There are many subcategories of injection attack based on the kind of malicious code being run.
SQL Injection
Probably the best known injection attack. The attacker attempts to get the server to execute unauthorized SQL using quote characters and comment markers. A good example can be found starting on pg. 439 in Agile Development with Rails, 1st Ed. (there's probably one in the second edition too, but I haven't looked up the page number yet).
The good news is that Rails is quite good at thwarting SQL injection attacks as long as you use the ActiveRecord methods (#find, etc.) to access your models, and use the array syntax for passing in parameters rather than simple string interpolation. For example, assuming that looking_for_admin is a parameter the user has sent us, which we are expecting to be 'true' or 'false' but could, in fact, be anything:
We would always use
User.find(:all, :conditions => ['admin = ?', looking_for_admin])
rather than
User.find(:all, :conditions => "admin = #{looking_for_admin}")<
Other rails-provided methods such as User.find_by_admin(looking_for_admin) are safe as well. Rails carefully escapes any potentially dangerous tokens to defuse SQL injection attacks. Note that the array syntax for passing parameters also works (and is recommended!) in #find_by_sql methods and most other cases where you would pass user input to an ActiveRecord object.

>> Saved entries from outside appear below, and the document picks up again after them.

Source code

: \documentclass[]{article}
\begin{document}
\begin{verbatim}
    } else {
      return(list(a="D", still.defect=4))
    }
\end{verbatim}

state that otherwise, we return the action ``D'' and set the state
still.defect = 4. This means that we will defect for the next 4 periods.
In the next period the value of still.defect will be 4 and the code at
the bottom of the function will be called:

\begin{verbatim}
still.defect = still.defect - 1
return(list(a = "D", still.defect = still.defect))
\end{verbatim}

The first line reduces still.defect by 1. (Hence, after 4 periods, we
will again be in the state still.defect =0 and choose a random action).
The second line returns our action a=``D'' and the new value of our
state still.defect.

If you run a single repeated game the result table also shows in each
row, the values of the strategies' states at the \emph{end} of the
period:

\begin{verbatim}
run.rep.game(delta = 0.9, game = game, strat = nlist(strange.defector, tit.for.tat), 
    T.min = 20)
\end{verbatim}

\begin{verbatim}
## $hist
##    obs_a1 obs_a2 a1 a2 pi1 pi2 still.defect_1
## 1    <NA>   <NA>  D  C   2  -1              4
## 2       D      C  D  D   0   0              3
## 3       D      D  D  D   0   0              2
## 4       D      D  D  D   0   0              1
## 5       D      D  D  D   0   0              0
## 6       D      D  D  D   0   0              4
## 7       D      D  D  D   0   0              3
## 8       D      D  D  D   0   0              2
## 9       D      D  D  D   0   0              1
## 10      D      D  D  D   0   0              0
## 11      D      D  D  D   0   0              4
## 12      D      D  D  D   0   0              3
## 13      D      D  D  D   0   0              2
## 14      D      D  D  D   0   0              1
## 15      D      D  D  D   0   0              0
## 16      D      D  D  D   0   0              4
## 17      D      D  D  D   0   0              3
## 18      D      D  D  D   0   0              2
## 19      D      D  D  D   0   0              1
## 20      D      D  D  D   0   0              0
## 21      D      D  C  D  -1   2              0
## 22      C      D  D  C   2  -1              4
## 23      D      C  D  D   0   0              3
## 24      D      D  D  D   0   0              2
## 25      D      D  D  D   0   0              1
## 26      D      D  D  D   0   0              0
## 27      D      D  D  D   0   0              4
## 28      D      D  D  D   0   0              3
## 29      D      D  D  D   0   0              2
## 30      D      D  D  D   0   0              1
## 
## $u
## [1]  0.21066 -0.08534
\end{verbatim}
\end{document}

Therefore there is rarely a need to use variable interpolation in a SQL context. The only exception is when the value being interpolated needs to be interpreted by the database as an identifier (e.g. a column name). In that case, the value must be carefully validated before being inserted into the query.
Ruby Injection
This can happen when a method that interprets a string as ruby code, such as #eval or #send is used on unvalidated user input. This can allow an attacker to have unrestricted access to the application as though they were writing ruby on our server.

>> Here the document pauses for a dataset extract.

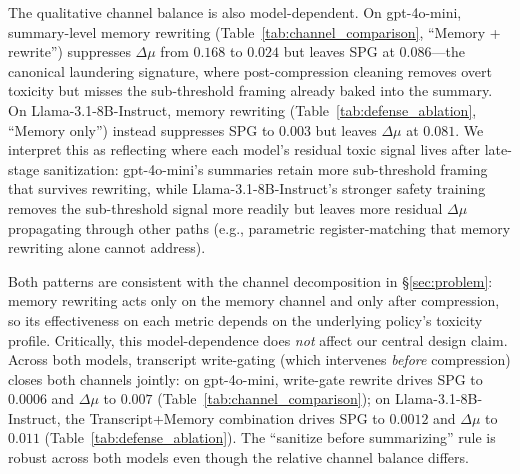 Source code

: The qualitative channel balance is also model-dependent. On gpt-4o-mini, summary-level memory rewriting (Table~\ref{tab:channel_comparison}, ``Memory + rewrite'') suppresses $\Delta\mu$ from $0.168$ to $0.024$ but leaves SPG at $0.086$---the canonical laundering signature, where post-compression cleaning removes overt toxicity but misses the sub-threshold framing already baked into the summary. On Llama-3.1-8B-Instruct, memory rewriting (Table~\ref{tab:defense_ablation}, ``Memory only'') instead suppresses SPG to $0.003$ but leaves $\Delta\mu$ at $0.081$. We interpret this as reflecting where each model's residual toxic signal lives after late-stage sanitization: gpt-4o-mini's summaries retain more sub-threshold framing that survives rewriting, while Llama-3.1-8B-Instruct's stronger safety training removes the sub-threshold signal more readily but leaves more residual $\Delta\mu$ propagating through other paths (e.g., parametric register-matching that memory rewriting alone cannot address).

Both patterns are consistent with the channel decomposition in \S\ref{sec:problem}: memory rewriting acts only on the memory channel and only after compression, so its effectiveness on each metric depends on the underlying policy's toxicity profile. Critically, this model-dependence does \emph{not} affect our central design claim. Across both models, transcript write-gating (which intervenes \emph{before} compression) closes both channels jointly: on gpt-4o-mini, write-gate rewrite drives SPG to $0.0006$ and $\Delta\mu$ to $0.007$ (Table~\ref{tab:channel_comparison}); on Llama-3.1-8B-Instruct, the Transcript+Memory combination drives SPG to $0.0012$ and $\Delta\mu$ to $0.011$ (Table~\ref{tab:defense_ablation}). The ``sanitize before summarizing'' rule is robust across both models even though the relative channel balance differs.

The only ways to prevent this are:
- Whenever possible, do not allow any user input into the commands being executed with #eval, #send or the like
- If user input absolutely must be used in a command like this, make sure it is extremely carefully validated as being a reasonable command before it is executed.

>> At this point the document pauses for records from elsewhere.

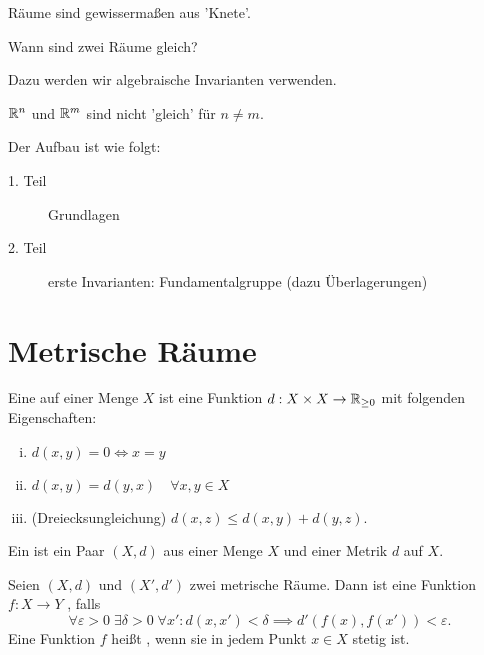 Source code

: \begin{idea}
    Räume sind gewissermaßen aus 'Knete'.
\end{idea}
\begin{goal}
    Wann sind zwei Räume gleich?
\end{goal}
Dazu werden wir algebraische Invarianten verwenden.
\begin{example}
    $\mathbb{R}^n$ und $\mathbb{R}^m$ sind nicht 'gleich' für $n\neq m$.
\end{example}
Der Aufbau ist wie folgt:
\begin{description}
    \item[1. Teil] Grundlagen
    \item[2. Teil] erste Invarianten: Fundamentalgruppe (dazu Überlagerungen)
\end{description}

\section{Metrische Räume}
\begin{definition}
    Eine  auf einer Menge $X$ ist eine Funktion  $d: X\times X \to  \mathbb{R}_{\geq 0}$ mit folgenden Eigenschaften:
    \begin{enumerate}[(i)]
        \item $d(x,y) = 0 \iff  x = y$
        \item $d(x,y) = d(y,x) \quad \forall x,y\in X$
        \item (Dreiecksungleichung) $d(x,z) \leq  d(x,y) + d(y,z)$.
    \end{enumerate}
    Ein  ist ein Paar $(X,d)$ aus einer Menge $X$ und einer Metrik $d$ auf $X$.
\end{definition}
\begin{definition}
    Seien $(X,d)$ und  $(X',d')$ zwei metrische Räume. Dann ist eine Funktion $f:X \to  Y$ , falls
    \[
        \forall ε > 0 \; \exists \delta > 0 \; \forall x' \colon d(x,x') < \delta \implies d'(f(x), f(x')) < ε
    .\] 
    Eine Funktion $f$ heißt , wenn sie in jedem Punkt  $x\in X$ stetig ist.
    \begin{minipage}{\textwidth}
        \centering
    \end{minipage}
\end{definition}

No examples of ruby injection vulnerabilities have yet been found in bluto.
Command Line Injection
This occurs when a malicious user manages to get dangerous content interpolated into a string that is sent to the server's command line, with the backtick (`) operator, for example. This can allow the attacker to do anything on the server that the web server user can do, and possibly escalate to root if the underlying OS has a vulnerability that allows this.
Avoiding command line injection is similar to avoiding ruby injection (see above).